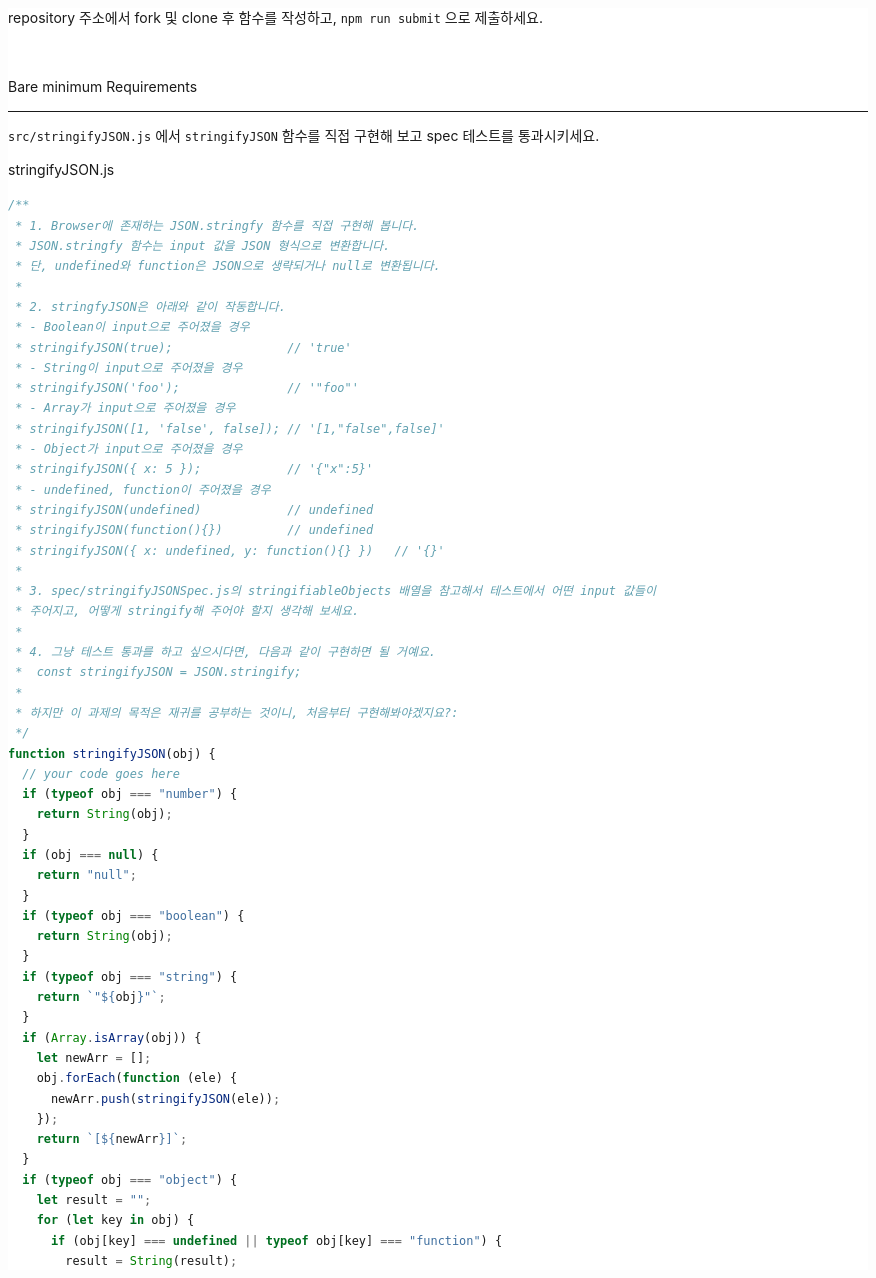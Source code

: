 
repository 주소에서 fork 및 clone 후 함수를 작성하고, `npm run submit` 으로 제출하세요.

<br>

Bare minimum Requirements

---

`src/stringifyJSON.js` 에서 `stringifyJSON` 함수를 직접 구현해 보고 spec 테스트를 통과시키세요.

stringifyJSON.js

```js
/**
 * 1. Browser에 존재하는 JSON.stringfy 함수를 직접 구현해 봅니다.
 * JSON.stringfy 함수는 input 값을 JSON 형식으로 변환합니다.
 * 단, undefined와 function은 JSON으로 생략되거나 null로 변환됩니다.
 *
 * 2. stringfyJSON은 아래와 같이 작동합니다.
 * - Boolean이 input으로 주어졌을 경우
 * stringifyJSON(true);                // 'true'
 * - String이 input으로 주어졌을 경우
 * stringifyJSON('foo');               // '"foo"'
 * - Array가 input으로 주어졌을 경우
 * stringifyJSON([1, 'false', false]); // '[1,"false",false]'
 * - Object가 input으로 주어졌을 경우
 * stringifyJSON({ x: 5 });            // '{"x":5}'
 * - undefined, function이 주어졌을 경우
 * stringifyJSON(undefined)            // undefined
 * stringifyJSON(function(){})         // undefined
 * stringifyJSON({ x: undefined, y: function(){} })   // '{}'
 *
 * 3. spec/stringifyJSONSpec.js의 stringifiableObjects 배열을 참고해서 테스트에서 어떤 input 값들이
 * 주어지고, 어떻게 stringify해 주어야 할지 생각해 보세요.
 *
 * 4. 그냥 테스트 통과를 하고 싶으시다면, 다음과 같이 구현하면 될 거예요.
 *  const stringifyJSON = JSON.stringify;
 *
 * 하지만 이 과제의 목적은 재귀를 공부하는 것이니, 처음부터 구현해봐야겠지요?:
 */
function stringifyJSON(obj) {
  // your code goes here
  if (typeof obj === "number") {
    return String(obj);
  }
  if (obj === null) {
    return "null";
  }
  if (typeof obj === "boolean") {
    return String(obj);
  }
  if (typeof obj === "string") {
    return `"${obj}"`;
  }
  if (Array.isArray(obj)) {
    let newArr = [];
    obj.forEach(function (ele) {
      newArr.push(stringifyJSON(ele));
    });
    return `[${newArr}]`;
  }
  if (typeof obj === "object") {
    let result = "";
    for (let key in obj) {
      if (obj[key] === undefined || typeof obj[key] === "function") {
        result = String(result);
```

================================

Omit any images, then output the listing exactly.

| Result of the task |
Source code

: 
repository 주소에서 fork 및 clone 후 함수를 작성하고, `npm run submit` 으로 제출하세요.

<br>

Bare minimum Requirements

---

`src/stringifyJSON.js` 에서 `stringifyJSON` 함수를 직접 구현해 보고 spec 테스트를 통과시키세요.

stringifyJSON.js

```js
/**
 * 1. Browser에 존재하는 JSON.stringfy 함수를 직접 구현해 봅니다.
 * JSON.stringfy 함수는 input 값을 JSON 형식으로 변환합니다.
 * 단, undefined와 function은 JSON으로 생략되거나 null로 변환됩니다.
 *
 * 2. stringfyJSON은 아래와 같이 작동합니다.
 * - Boolean이 input으로 주어졌을 경우
 * stringifyJSON(true);                // 'true'
 * - String이 input으로 주어졌을 경우
 * stringifyJSON('foo');               // '"foo"'
 * - Array가 input으로 주어졌을 경우
 * stringifyJSON([1, 'false', false]); // '[1,"false",false]'
 * - Object가 input으로 주어졌을 경우
 * stringifyJSON({ x: 5 });            // '{"x":5}'
 * - undefined, function이 주어졌을 경우
 * stringifyJSON(undefined)            // undefined
 * stringifyJSON(function(){})         // undefined
 * stringifyJSON({ x: undefined, y: function(){} })   // '{}'
 *
 * 3. spec/stringifyJSONSpec.js의 stringifiableObjects 배열을 참고해서 테스트에서 어떤 input 값들이
 * 주어지고, 어떻게 stringify해 주어야 할지 생각해 보세요.
 *
 * 4. 그냥 테스트 통과를 하고 싶으시다면, 다음과 같이 구현하면 될 거예요.
 *  const stringifyJSON = JSON.stringify;
 *
 * 하지만 이 과제의 목적은 재귀를 공부하는 것이니, 처음부터 구현해봐야겠지요?:
 */
function stringifyJSON(obj) {
  // your code goes here
  if (typeof obj === "number") {
    return String(obj);
  }
  if (obj === null) {
    return "null";
  }
  if (typeof obj === "boolean") {
    return String(obj);
  }
  if (typeof obj === "string") {
    return `"${obj}"`;
  }
  if (Array.isArray(obj)) {
    let newArr = [];
    obj.forEach(function (ele) {
      newArr.push(stringifyJSON(ele));
    });
    return `[${newArr}]`;
  }
  if (typeof obj === "object") {
    let result = "";
    for (let key in obj) {
      if (obj[key] === undefined || typeof obj[key] === "function") {
        result = String(result);
```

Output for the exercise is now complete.